Stored records
******
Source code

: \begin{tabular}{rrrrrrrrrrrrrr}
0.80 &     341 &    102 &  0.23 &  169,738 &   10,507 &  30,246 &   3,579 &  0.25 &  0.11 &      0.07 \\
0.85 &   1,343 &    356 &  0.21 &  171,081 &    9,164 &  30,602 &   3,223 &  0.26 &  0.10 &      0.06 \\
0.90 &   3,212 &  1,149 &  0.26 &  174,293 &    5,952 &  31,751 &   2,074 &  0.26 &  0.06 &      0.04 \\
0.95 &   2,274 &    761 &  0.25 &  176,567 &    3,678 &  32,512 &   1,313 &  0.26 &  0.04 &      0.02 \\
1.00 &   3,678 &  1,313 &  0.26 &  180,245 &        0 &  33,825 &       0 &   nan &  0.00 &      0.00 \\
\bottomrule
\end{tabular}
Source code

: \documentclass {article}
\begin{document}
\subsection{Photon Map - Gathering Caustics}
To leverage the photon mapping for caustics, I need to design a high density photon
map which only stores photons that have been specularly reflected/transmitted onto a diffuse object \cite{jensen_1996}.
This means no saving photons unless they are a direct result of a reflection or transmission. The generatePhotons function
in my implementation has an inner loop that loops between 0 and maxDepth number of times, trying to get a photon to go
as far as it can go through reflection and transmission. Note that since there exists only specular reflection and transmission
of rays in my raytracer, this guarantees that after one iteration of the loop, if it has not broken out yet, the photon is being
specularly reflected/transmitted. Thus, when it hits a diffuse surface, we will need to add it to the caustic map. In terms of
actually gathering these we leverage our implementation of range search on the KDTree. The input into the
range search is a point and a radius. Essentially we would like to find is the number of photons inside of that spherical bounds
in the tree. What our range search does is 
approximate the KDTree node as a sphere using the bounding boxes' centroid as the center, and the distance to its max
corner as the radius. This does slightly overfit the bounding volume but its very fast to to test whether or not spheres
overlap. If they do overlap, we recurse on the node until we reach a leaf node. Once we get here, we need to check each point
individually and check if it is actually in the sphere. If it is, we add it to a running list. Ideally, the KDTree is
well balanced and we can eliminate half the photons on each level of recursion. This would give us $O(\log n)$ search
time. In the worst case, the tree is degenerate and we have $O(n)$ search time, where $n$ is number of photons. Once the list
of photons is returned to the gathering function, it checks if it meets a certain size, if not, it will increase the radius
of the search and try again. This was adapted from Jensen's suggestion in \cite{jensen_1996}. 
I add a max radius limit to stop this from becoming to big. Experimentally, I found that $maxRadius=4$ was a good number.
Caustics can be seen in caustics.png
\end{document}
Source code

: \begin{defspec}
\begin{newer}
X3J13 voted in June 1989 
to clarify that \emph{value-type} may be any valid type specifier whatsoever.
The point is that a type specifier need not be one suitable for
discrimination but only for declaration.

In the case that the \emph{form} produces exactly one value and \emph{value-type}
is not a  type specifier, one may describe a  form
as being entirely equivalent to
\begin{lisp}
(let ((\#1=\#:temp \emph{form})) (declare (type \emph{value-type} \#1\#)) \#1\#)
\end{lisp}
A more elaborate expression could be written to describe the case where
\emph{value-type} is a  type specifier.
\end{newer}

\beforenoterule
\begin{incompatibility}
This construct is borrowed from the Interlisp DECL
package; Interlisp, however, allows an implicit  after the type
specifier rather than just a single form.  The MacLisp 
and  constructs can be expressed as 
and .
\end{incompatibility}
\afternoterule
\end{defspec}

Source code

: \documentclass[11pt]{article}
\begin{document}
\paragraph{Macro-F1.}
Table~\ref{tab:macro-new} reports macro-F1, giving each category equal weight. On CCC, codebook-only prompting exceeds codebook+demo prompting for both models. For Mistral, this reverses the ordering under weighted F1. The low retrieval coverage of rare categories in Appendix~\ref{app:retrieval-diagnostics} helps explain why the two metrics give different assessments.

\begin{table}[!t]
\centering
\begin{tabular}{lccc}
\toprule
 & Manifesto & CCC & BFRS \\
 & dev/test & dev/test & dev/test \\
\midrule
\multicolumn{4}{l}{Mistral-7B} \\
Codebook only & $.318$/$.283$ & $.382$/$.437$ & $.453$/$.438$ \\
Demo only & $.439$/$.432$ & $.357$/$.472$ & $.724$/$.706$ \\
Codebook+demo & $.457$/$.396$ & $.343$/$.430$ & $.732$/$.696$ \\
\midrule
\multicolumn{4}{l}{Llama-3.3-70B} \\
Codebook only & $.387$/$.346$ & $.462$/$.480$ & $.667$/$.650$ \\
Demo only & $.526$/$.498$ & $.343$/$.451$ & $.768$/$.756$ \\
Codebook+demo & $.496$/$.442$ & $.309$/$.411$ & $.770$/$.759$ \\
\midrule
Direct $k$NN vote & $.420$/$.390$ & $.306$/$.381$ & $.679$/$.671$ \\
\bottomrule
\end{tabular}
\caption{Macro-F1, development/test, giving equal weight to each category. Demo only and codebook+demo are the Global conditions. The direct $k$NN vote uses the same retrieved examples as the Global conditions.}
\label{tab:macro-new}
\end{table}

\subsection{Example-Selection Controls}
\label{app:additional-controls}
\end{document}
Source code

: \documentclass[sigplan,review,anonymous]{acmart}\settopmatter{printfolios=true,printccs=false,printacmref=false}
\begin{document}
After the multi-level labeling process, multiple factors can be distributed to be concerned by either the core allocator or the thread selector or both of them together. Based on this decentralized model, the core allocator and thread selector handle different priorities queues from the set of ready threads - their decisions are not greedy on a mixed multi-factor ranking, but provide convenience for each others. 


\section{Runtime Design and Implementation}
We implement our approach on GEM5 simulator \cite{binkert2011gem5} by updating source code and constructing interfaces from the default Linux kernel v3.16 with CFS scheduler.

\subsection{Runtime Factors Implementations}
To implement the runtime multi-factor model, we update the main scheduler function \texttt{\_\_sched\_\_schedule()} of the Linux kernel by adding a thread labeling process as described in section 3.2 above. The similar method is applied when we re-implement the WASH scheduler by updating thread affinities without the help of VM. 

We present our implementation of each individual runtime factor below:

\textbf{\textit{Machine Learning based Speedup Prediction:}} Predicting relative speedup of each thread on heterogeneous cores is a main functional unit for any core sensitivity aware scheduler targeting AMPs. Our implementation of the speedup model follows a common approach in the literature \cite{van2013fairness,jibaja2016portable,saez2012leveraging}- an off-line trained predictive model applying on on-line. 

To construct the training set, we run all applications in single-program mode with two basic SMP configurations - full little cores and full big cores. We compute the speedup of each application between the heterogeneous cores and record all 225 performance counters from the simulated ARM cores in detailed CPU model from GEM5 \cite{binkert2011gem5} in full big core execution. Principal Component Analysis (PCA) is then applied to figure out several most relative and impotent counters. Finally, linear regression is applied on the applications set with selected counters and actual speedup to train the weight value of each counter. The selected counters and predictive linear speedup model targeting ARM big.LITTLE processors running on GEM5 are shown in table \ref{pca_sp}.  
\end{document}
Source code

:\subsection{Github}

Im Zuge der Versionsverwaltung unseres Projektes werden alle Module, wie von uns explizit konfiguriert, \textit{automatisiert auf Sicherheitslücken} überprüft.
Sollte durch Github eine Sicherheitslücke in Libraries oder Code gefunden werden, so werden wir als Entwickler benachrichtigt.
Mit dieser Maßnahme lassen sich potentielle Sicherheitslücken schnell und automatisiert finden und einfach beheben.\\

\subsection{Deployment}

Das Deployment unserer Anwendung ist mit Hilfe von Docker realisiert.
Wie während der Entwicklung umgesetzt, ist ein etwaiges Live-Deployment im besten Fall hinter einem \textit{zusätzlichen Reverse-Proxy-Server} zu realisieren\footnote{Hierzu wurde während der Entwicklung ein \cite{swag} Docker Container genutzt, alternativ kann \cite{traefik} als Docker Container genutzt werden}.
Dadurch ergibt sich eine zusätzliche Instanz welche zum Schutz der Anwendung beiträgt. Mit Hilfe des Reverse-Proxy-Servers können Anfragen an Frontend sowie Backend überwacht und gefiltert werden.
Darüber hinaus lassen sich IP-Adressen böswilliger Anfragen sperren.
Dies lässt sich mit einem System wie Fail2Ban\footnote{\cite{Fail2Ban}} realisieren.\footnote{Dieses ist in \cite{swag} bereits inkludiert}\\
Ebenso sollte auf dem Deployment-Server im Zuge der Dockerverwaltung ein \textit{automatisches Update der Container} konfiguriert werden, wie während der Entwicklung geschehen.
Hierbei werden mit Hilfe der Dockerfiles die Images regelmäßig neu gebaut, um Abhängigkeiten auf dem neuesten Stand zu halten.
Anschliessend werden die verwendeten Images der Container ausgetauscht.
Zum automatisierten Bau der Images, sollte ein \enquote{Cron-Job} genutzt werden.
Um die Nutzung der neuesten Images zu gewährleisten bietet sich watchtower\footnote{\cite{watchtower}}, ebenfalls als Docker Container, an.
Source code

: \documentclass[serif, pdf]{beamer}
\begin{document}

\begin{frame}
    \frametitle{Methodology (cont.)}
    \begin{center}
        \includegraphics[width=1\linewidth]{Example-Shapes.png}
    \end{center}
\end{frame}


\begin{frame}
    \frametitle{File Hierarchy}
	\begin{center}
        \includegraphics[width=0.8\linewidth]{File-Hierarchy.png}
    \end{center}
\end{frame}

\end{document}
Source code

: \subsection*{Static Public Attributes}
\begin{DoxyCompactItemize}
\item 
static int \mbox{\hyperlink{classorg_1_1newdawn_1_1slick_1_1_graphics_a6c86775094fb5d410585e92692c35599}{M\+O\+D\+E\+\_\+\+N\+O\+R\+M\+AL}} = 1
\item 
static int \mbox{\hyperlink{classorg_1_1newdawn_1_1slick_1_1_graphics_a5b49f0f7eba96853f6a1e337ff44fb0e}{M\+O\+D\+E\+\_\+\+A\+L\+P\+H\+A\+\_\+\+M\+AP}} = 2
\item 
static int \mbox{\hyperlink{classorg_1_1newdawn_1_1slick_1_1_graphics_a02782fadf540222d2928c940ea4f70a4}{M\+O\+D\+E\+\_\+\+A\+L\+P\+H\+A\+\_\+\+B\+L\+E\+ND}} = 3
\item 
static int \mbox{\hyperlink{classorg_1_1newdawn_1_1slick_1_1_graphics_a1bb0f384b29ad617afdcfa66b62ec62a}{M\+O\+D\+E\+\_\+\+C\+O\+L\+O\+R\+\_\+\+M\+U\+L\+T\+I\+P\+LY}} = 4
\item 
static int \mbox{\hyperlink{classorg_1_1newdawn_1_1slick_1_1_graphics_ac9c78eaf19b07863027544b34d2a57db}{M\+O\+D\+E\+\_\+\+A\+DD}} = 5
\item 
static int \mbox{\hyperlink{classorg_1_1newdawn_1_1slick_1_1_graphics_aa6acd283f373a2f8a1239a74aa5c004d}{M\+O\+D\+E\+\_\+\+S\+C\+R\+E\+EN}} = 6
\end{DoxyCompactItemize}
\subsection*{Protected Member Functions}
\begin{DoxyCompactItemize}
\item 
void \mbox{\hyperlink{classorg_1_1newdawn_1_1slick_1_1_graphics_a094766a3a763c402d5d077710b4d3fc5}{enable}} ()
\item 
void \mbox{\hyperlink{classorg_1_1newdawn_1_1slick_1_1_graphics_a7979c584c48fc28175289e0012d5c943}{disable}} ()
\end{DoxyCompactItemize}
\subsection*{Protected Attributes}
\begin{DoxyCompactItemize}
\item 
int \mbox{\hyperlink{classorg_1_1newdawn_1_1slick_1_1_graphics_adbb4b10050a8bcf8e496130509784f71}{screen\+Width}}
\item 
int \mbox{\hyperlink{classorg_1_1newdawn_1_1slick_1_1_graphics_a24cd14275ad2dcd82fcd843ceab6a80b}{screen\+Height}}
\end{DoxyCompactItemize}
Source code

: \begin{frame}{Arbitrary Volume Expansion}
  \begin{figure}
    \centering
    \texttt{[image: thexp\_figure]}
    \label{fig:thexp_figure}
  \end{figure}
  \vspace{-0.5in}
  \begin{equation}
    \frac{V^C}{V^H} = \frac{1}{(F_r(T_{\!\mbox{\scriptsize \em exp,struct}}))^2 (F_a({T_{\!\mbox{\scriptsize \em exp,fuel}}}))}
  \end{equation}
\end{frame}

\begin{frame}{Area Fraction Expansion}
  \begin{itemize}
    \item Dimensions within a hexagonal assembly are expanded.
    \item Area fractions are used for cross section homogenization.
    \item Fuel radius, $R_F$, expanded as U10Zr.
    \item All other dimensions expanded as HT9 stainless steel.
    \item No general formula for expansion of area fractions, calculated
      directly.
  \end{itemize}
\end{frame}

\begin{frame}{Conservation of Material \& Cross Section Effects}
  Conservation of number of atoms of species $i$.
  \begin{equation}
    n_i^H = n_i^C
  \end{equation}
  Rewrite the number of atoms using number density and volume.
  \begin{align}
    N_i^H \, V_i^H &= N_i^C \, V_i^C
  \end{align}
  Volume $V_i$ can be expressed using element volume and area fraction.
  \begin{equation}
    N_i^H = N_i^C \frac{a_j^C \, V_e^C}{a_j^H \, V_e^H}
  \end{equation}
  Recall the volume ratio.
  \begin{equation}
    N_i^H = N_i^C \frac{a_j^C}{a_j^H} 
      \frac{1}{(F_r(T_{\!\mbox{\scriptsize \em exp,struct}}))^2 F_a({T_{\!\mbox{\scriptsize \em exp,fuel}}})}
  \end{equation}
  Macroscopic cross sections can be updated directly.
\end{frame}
******
▶ _What is needed_
What you return must be an exact retyping of the lines above starting at the line with "Im Zuge der Versionsverwaltung" and ending at the line with "Das Deployment unserer", and nothing besides.

▶ _Written solution_
Im Zuge der Versionsverwaltung unseres Projektes werden alle Module, wie von uns explizit konfiguriert, \textit{automatisiert auf Sicherheitslücken} überprüft.
Sollte durch Github eine Sicherheitslücke in Libraries oder Code gefunden werden, so werden wir als Entwickler benachrichtigt.
Mit dieser Maßnahme lassen sich potentielle Sicherheitslücken schnell und automatisiert finden und einfach beheben.\\

\subsection{Deployment}

Das Deployment unserer Anwendung ist mit Hilfe von Docker realisiert.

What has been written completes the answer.